»»
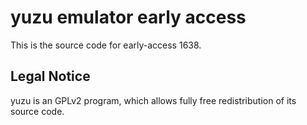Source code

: yuzu emulator early access
=============

This is the source code for early-access 1638.

## Legal Notice

yuzu is an GPLv2 program, which allows fully free redistribution of its source code.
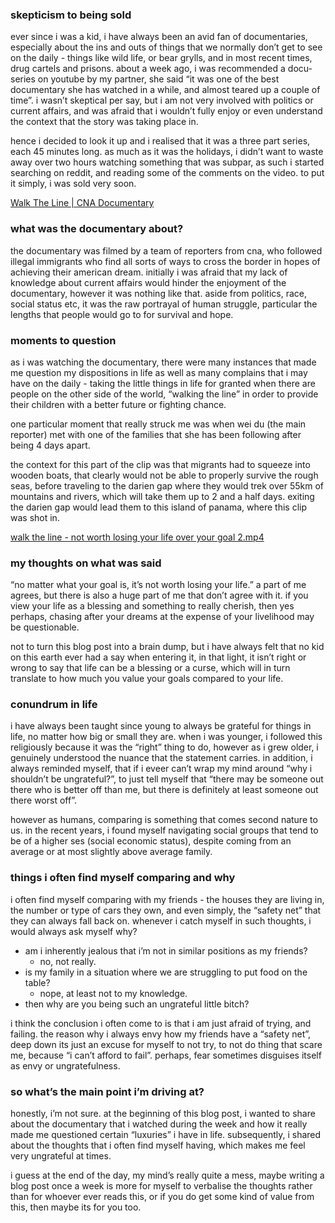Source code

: ### skepticism to being sold

ever since i was a kid, i have always been an avid fan of documentaries, especially about the ins and outs of things that we normally don’t get to see on the daily - things like wild life, or bear grylls, and in most recent times, drug cartels and prisons. about a week ago, i was recommended a docu-series on youtube by my partner, she said “it was one of the best documentary she has watched in a while, and almost teared up a couple of time”. i wasn’t skeptical per say, but i am not very involved with politics or current affairs, and was afraid that i wouldn’t fully enjoy or even understand the context that the story was taking place in.

hence i decided to look it up and i realised that it was a three part series, each 45 minutes long. as much as it was the holidays, i didn’t want to waste away over two hours watching something that was subpar, as such i started searching on reddit, and reading some of the comments on the video. to put it simply, i was sold very soon.

[Walk The Line | CNA Documentary](https://youtube.com/playlist?list=PLkMf14VQEvTaR0QKm8JtFiRyLaVZZobp7&si=qUcCddUazeP2jhjm)

### what was the documentary about?

the documentary was filmed by a team of reporters from cna, who followed illegal immigrants who find all sorts of ways to cross the border in hopes of achieving their american dream. initially i was afraid that my lack of knowledge about current affairs would hinder the enjoyment of the documentary, however it was nothing like that. aside from politics, race, social status etc, it was the raw portrayal of human struggle, particular the lengths that people would go to for survival and hope.

### moments to question

as i was watching the documentary, there were many instances that made me question my dispositions in life as well as many complains that i may have on the daily - taking the little things in life for granted when there are people on the other side of the world, “walking the line” in order to provide their children with a better future or fighting chance.

one particular moment that really struck me was when wei du (the main reporter) met with one of the families that she has been following after being 4 days apart.

the context for this part of the clip was that migrants had to squeeze into wooden boats, that clearly would not be able to properly survive the rough seas, before traveling to the darien gap where they would trek over 55km of mountains and rivers, which will take them up to 2 and a half days. exiting the darien gap would lead them to this island of panama, where this clip was shot in.

[walk the line - not worth losing your life over your goal 2.mp4](https://prod-files-secure.s3.us-west-2.amazonaws.com/5503b278-6d9b-4ece-9567-42c87025f13c/ed3e56bb-fdc5-45ee-8530-d4d055689309/walk_the_line_-_not_worth_losing_your_life_over_your_goal_2.mp4)

### my thoughts on what was said

“no matter what your goal is, it’s not worth losing your life.” a part of me agrees, but there is also a huge part of me that don’t agree with it. if you view your life as a blessing and something to really cherish, then yes perhaps, chasing after your dreams at the expense of your livelihood may be questionable.

not to turn this blog post into a brain dump, but i have always felt that no kid on this earth ever had a say when entering it, in that light, it isn’t right or wrong to say that life can be a blessing or a curse, which will in turn translate to how much you value your goals compared to your life.

### conundrum in life

i have always been taught since young to always be grateful for things in life, no matter how big or small they are. when i was younger, i followed this religiously because it was the “right” thing to do, however as i grew older, i genuinely understood the nuance that the statement carries. in addition, i always reminded myself, that if i eveer can’t wrap my mind around “why i shouldn’t be ungrateful?”, to just tell myself that “there may be someone out there who is better off than me, but there is definitely at least someone out there worst off”.

however as humans, comparing is something that comes second nature to us. in the recent years, i found myself navigating social groups that tend to be of a higher ses (social economic status), despite coming from an average or at most slightly above average family.

### things i often find myself comparing and why

i often find myself comparing with my friends - the houses they are living in, the number or type of cars they own, and even simply, the “safety net” that they can always fall back on. whenever i catch myself in such thoughts, i would always ask myself why?

- am i inherently jealous that i’m not in similar positions as my friends?
    - no, not really.
- is my family in a situation where we are struggling to put food on the table?
    - nope, at least not to my knowledge.
- then why are you being such an ungrateful little bitch?

i think the conclusion i often come to is that i am just afraid of trying, and failing. the reason why i always envy how my friends have a “safety net”, deep down its just an excuse for myself to not try, to not do thing that scare me, because “i can’t afford to fail”. perhaps, fear sometimes disguises itself as envy or ungratefulness.

### so what’s the main point i’m driving at?

honestly, i’m not sure. at the beginning of this blog post, i wanted to share about the documentary that i watched during the week and how it really made me questioned certain “luxuries” i have in life. subsequently, i shared about the thoughts that i often find myself having, which makes me feel very ungrateful at times.

i guess at the end of the day, my mind’s really quite a mess, maybe writing a blog post once a week is more for myself to verbalise the thoughts rather than for whoever ever reads this, or if you do get some kind of value from this, then maybe its for you too.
««
**Problem requirements:**
With the pictures removed, return the data above word for word.

**Result:**
Source code

: yuzu emulator early access
=============

This is the source code for early-access 1638.

## Legal Notice

yuzu is an GPLv2 program, which allows fully free redistribution of its source code.
Source code

: ### skepticism to being sold

ever since i was a kid, i have always been an avid fan of documentaries, especially about the ins and outs of things that we normally don’t get to see on the daily - things like wild life, or bear grylls, and in most recent times, drug cartels and prisons. about a week ago, i was recommended a docu-series on youtube by my partner, she said “it was one of the best documentary she has watched in a while, and almost teared up a couple of time”. i wasn’t skeptical per say, but i am not very involved with politics or current affairs, and was afraid that i wouldn’t fully enjoy or even understand the context that the story was taking place in.

hence i decided to look it up and i realised that it was a three part series, each 45 minutes long. as much as it was the holidays, i didn’t want to waste away over two hours watching something that was subpar, as such i started searching on reddit, and reading some of the comments on the video. to put it simply, i was sold very soon.

[Walk The Line | CNA Documentary](https://youtube.com/playlist?list=PLkMf14VQEvTaR0QKm8JtFiRyLaVZZobp7&si=qUcCddUazeP2jhjm)

### what was the documentary about?

the documentary was filmed by a team of reporters from cna, who followed illegal immigrants who find all sorts of ways to cross the border in hopes of achieving their american dream. initially i was afraid that my lack of knowledge about current affairs would hinder the enjoyment of the documentary, however it was nothing like that. aside from politics, race, social status etc, it was the raw portrayal of human struggle, particular the lengths that people would go to for survival and hope.

### moments to question

as i was watching the documentary, there were many instances that made me question my dispositions in life as well as many complains that i may have on the daily - taking the little things in life for granted when there are people on the other side of the world, “walking the line” in order to provide their children with a better future or fighting chance.

one particular moment that really struck me was when wei du (the main reporter) met with one of the families that she has been following after being 4 days apart.

the context for this part of the clip was that migrants had to squeeze into wooden boats, that clearly would not be able to properly survive the rough seas, before traveling to the darien gap where they would trek over 55km of mountains and rivers, which will take them up to 2 and a half days. exiting the darien gap would lead them to this island of panama, where this clip was shot in.

[walk the line - not worth losing your life over your goal 2.mp4](https://prod-files-secure.s3.us-west-2.amazonaws.com/5503b278-6d9b-4ece-9567-42c87025f13c/ed3e56bb-fdc5-45ee-8530-d4d055689309/walk_the_line_-_not_worth_losing_your_life_over_your_goal_2.mp4)

### my thoughts on what was said

“no matter what your goal is, it’s not worth losing your life.” a part of me agrees, but there is also a huge part of me that don’t agree with it. if you view your life as a blessing and something to really cherish, then yes perhaps, chasing after your dreams at the expense of your livelihood may be questionable.

not to turn this blog post into a brain dump, but i have always felt that no kid on this earth ever had a say when entering it, in that light, it isn’t right or wrong to say that life can be a blessing or a curse, which will in turn translate to how much you value your goals compared to your life.

### conundrum in life

i have always been taught since young to always be grateful for things in life, no matter how big or small they are. when i was younger, i followed this religiously because it was the “right” thing to do, however as i grew older, i genuinely understood the nuance that the statement carries. in addition, i always reminded myself, that if i eveer can’t wrap my mind around “why i shouldn’t be ungrateful?”, to just tell myself that “there may be someone out there who is better off than me, but there is definitely at least someone out there worst off”.

however as humans, comparing is something that comes second nature to us. in the recent years, i found myself navigating social groups that tend to be of a higher ses (social economic status), despite coming from an average or at most slightly above average family.

### things i often find myself comparing and why

i often find myself comparing with my friends - the houses they are living in, the number or type of cars they own, and even simply, the “safety net” that they can always fall back on. whenever i catch myself in such thoughts, i would always ask myself why?

- am i inherently jealous that i’m not in similar positions as my friends?
    - no, not really.
- is my family in a situation where we are struggling to put food on the table?
    - nope, at least not to my knowledge.
- then why are you being such an ungrateful little bitch?

i think the conclusion i often come to is that i am just afraid of trying, and failing. the reason why i always envy how my friends have a “safety net”, deep down its just an excuse for myself to not try, to not do thing that scare me, because “i can’t afford to fail”. perhaps, fear sometimes disguises itself as envy or ungratefulness.

### so what’s the main point i’m driving at?

honestly, i’m not sure. at the beginning of this blog post, i wanted to share about the documentary that i watched during the week and how it really made me questioned certain “luxuries” i have in life. subsequently, i shared about the thoughts that i often find myself having, which makes me feel very ungrateful at times.

i guess at the end of the day, my mind’s really quite a mess, maybe writing a blog post once a week is more for myself to verbalise the thoughts rather than for whoever ever reads this, or if you do get some kind of value from this, then maybe its for you too.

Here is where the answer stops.